To avoid these traps, it is important to incorporate best practices into your quality assurance process. The process should include an evaluation of where you are with quality assurance today, what your QA goals are, what the gaps are in the process, and finally you should build a roadmap to obtain your goals. Only after these steps have been taken can you avoid these quality assurance traps.

What was your worst experience ?

6 Comments:

Anonymous Jim Hazen said...

Ronny,

The number one mistake to me is exactly what you didn't point out.

Testing is not Quality Assurance!

Everything (except unclear ownership) you listed are Quality Control (Testing) items. You in my opinion are perpetuating the main problem we (test professionals) face, that Testing is thought of as being QA.

Testing is one of the components of the overall QA structure/methodology. Testing is a control process.

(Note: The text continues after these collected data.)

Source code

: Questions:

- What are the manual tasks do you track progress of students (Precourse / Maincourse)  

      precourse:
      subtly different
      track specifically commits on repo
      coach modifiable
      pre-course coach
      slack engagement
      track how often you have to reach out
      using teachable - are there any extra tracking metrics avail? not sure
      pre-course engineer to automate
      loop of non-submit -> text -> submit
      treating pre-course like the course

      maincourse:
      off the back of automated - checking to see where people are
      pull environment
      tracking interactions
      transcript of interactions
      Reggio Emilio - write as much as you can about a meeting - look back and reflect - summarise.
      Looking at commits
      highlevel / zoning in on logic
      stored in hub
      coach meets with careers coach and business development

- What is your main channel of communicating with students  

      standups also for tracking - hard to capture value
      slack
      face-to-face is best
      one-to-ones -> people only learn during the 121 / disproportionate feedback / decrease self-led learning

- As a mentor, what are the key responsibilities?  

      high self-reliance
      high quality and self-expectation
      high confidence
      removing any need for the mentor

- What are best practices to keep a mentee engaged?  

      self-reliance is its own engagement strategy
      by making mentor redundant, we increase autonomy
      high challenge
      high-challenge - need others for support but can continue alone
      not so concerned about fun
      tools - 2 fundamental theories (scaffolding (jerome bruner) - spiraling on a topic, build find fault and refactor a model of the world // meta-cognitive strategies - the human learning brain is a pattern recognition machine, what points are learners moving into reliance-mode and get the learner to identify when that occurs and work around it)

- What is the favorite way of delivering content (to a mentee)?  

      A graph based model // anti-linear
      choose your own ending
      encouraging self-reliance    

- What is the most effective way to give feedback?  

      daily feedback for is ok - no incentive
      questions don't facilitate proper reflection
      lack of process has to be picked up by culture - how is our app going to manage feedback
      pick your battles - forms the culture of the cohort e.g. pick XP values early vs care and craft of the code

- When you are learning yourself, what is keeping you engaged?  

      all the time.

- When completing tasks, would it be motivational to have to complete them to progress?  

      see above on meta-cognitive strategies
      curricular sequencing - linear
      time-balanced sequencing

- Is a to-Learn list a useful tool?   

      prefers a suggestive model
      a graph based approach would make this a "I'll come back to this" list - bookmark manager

Other areas such as Standards & Procedures (not just in testing and development), Sofware Configuration Management, Audit, Metrics, Process Methodologies, Risk Management and Project Management to name a few are the other components of the overall structure of Quality Assurance. And that is one of the toughest things to get across to other groups (like management, development, marketing and sales).

I'm not trying to rip on you here, but please make that distinction in the future.

Regards,

Jim Hazen, Tester

Saturday, June 18, 2005 10:06:00 PM  
Blogger Ronny De Winter said...

Jim,

Thanks for the comment. I fully agree that Quality Assurance is much more than testing and that testing can be better described as Quality Control, which is only a subset of QA.

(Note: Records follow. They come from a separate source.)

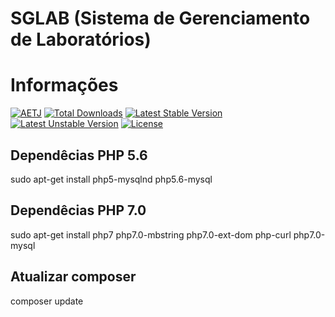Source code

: # SGLAB (Sistema de Gerenciamento de Laboratórios)

# Informações

[![AETJ](https://travis-ci.org/laravel/framework.svg)](http://aetj.info)
[![Total Downloads](https://poser.pugx.org/laravel/framework/d/total.svg)](https://packagist.org/packages/laravel/framework)
[![Latest Stable Version](https://poser.pugx.org/laravel/framework/v/stable.svg)](https://packagist.org/packages/laravel/framework)
[![Latest Unstable Version](https://poser.pugx.org/laravel/framework/v/unstable.svg)](https://packagist.org/packages/laravel/framework)
[![License](https://poser.pugx.org/laravel/framework/license.svg)](https://packagist.org/packages/laravel/framework)


## Dependêcias PHP 5.6

sudo apt-get install php5-mysqlnd php5.6-mysql

## Dependêcias PHP 7.0

sudo apt-get install php7 php7.0-mbstring php7.0-ext-dom php-curl php7.0-mysql 

## Atualizar composer

composer update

And indeed this is a misconception which lives in many organisations. How often do you see job advertisements for QA people while it is clear that what they are looking for is testers ?

The QTN newsletter has taken this top10 from the VeriTest Spring 2005 Newsletter. Guess what business Veritest is in ?!

My weblog on Software Quality will cover SQA topics, including testing, but also the other areas you mention.

Cheers,
Ronny

Saturday, June 18, 2005 10:45:00 PM  
Anonymous Jim Hazen said...

Ronny,

The list came from VeriTest's newsletter? Shame on them, they should know better.

Jim

Monday, June 20, 2005 4:43:00 PM  
Anonymous Anonymous said...

Ronny,

The mistake I see is the implication that there really is a body of "best practices" out there - i.e. the one right answer to a problem.

I have to agree with one James Bach on this point - there are better practices and there are worse practices, but taken out of context, I know of no industry agreed upon best practices.

Darrel

Monday, June 20, 2005 7:34:00 PM  
Anonymous Richw said...

Ronny,
I would say that the number one issue would be accepting the requirements as gospel! With an industry standard of 86% of all defects found being caused by faulty requirements, this would seem to indicate a lack of good QA methodology. But then with only testers there really is no QA, is there?

Regards,

Rich Wagner

Tuesday, June 21, 2005 4:12:00 PM  
Blogger Ronny De Winter said...

Rich,

Good point. Reminds me of the CHAOS report form the Standish group:
"Opinions about why projects are impaired and ultimately canceled ranked incomplete requirements and lack of user involvement at the top of the list."

As mentioned before the list of 10 traps above is a bit too much test-oriented.